Material provided
>>

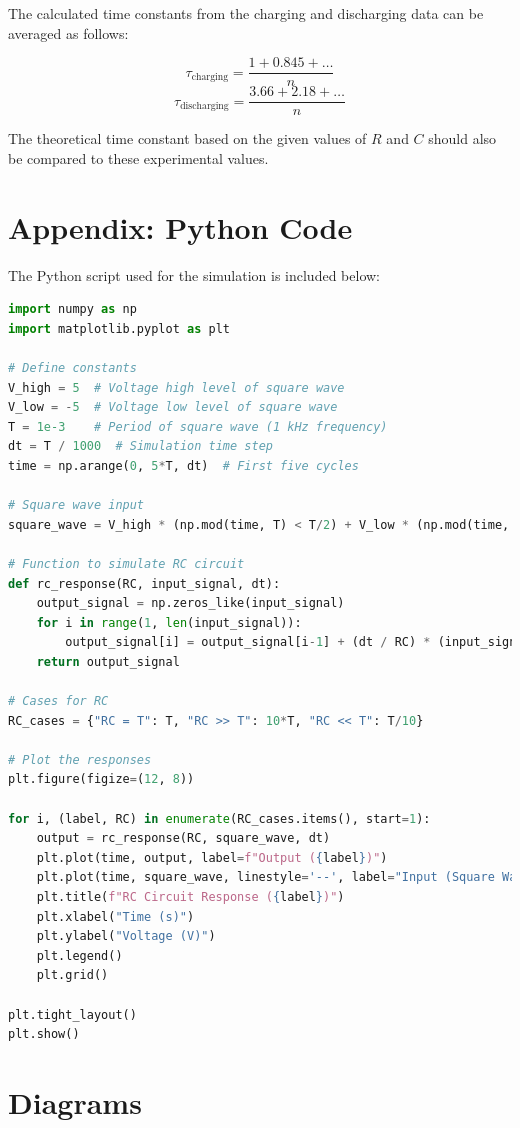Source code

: \documentclass[a4paper,12pt]{article}
\begin{document}
The calculated time constants from the charging and discharging data can be averaged as follows:

\[
\tau_{\text{charging}} = \frac{1 + 0.845 + \dots}{n}
\]
\[
\tau_{\text{discharging}} = \frac{3.66 + 2.18 + \dots}{n}
\]

The theoretical time constant based on the given values of \( R \) and \( C \) should also be compared to these experimental values.
\section*{\color{myblue}Appendix: Python Code}
The Python script used for the simulation is included below:
\begin{lstlisting}[language=Python, caption=Python Code for RC Circuit Simulation, basicstyle=\ttfamily\footnotesize, keywordstyle=\color{blue}]
import numpy as np
import matplotlib.pyplot as plt

# Define constants
V_high = 5  # Voltage high level of square wave
V_low = -5  # Voltage low level of square wave
T = 1e-3    # Period of square wave (1 kHz frequency)
dt = T / 1000  # Simulation time step
time = np.arange(0, 5*T, dt)  # First five cycles

# Square wave input
square_wave = V_high * (np.mod(time, T) < T/2) + V_low * (np.mod(time, T) >= T/2)

# Function to simulate RC circuit
def rc_response(RC, input_signal, dt):
    output_signal = np.zeros_like(input_signal)
    for i in range(1, len(input_signal)):
        output_signal[i] = output_signal[i-1] + (dt / RC) * (input_signal[i-1] - output_signal[i-1])
    return output_signal

# Cases for RC
RC_cases = {"RC = T": T, "RC >> T": 10*T, "RC << T": T/10}

# Plot the responses
plt.figure(figize=(12, 8))

for i, (label, RC) in enumerate(RC_cases.items(), start=1):
    output = rc_response(RC, square_wave, dt)
    plt.plot(time, output, label=f"Output ({label})")
    plt.plot(time, square_wave, linestyle='--', label="Input (Square Wave)")
    plt.title(f"RC Circuit Response ({label})")
    plt.xlabel("Time (s)")
    plt.ylabel("Voltage (V)")
    plt.legend()
    plt.grid()

plt.tight_layout()
plt.show()
\end{lstlisting}

\section*{\color{myblue}Diagrams}
\end{document}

<<

What you need to do
The answer must restate each entry word for word and contain no images.

Task answer
Source code

: \documentclass[a4paper,12pt]{article}
\begin{document}
The calculated time constants from the charging and discharging data can be averaged as follows:

\[
\tau_{\text{charging}} = \frac{1 + 0.845 + \dots}{n}
\]
\[
\tau_{\text{discharging}} = \frac{3.66 + 2.18 + \dots}{n}
\]

The theoretical time constant based on the given values of \( R \) and \( C \) should also be compared to these experimental values.
\section*{\color{myblue}Appendix: Python Code}
The Python script used for the simulation is included below:
\begin{lstlisting}[language=Python, caption=Python Code for RC Circuit Simulation, basicstyle=\ttfamily\footnotesize, keywordstyle=\color{blue}]
import numpy as np
import matplotlib.pyplot as plt

# Define constants
V_high = 5  # Voltage high level of square wave
V_low = -5  # Voltage low level of square wave
T = 1e-3    # Period of square wave (1 kHz frequency)
dt = T / 1000  # Simulation time step
time = np.arange(0, 5*T, dt)  # First five cycles

# Square wave input
square_wave = V_high * (np.mod(time, T) < T/2) + V_low * (np.mod(time, T) >= T/2)

# Function to simulate RC circuit
def rc_response(RC, input_signal, dt):
    output_signal = np.zeros_like(input_signal)
    for i in range(1, len(input_signal)):
        output_signal[i] = output_signal[i-1] + (dt / RC) * (input_signal[i-1] - output_signal[i-1])
    return output_signal

# Cases for RC
RC_cases = {"RC = T": T, "RC >> T": 10*T, "RC << T": T/10}

# Plot the responses
plt.figure(figize=(12, 8))

for i, (label, RC) in enumerate(RC_cases.items(), start=1):
    output = rc_response(RC, square_wave, dt)
    plt.plot(time, output, label=f"Output ({label})")
    plt.plot(time, square_wave, linestyle='--', label="Input (Square Wave)")
    plt.title(f"RC Circuit Response ({label})")
    plt.xlabel("Time (s)")
    plt.ylabel("Voltage (V)")
    plt.legend()
    plt.grid()

plt.tight_layout()
plt.show()
\end{lstlisting}

\section*{\color{myblue}Diagrams}
\end{document}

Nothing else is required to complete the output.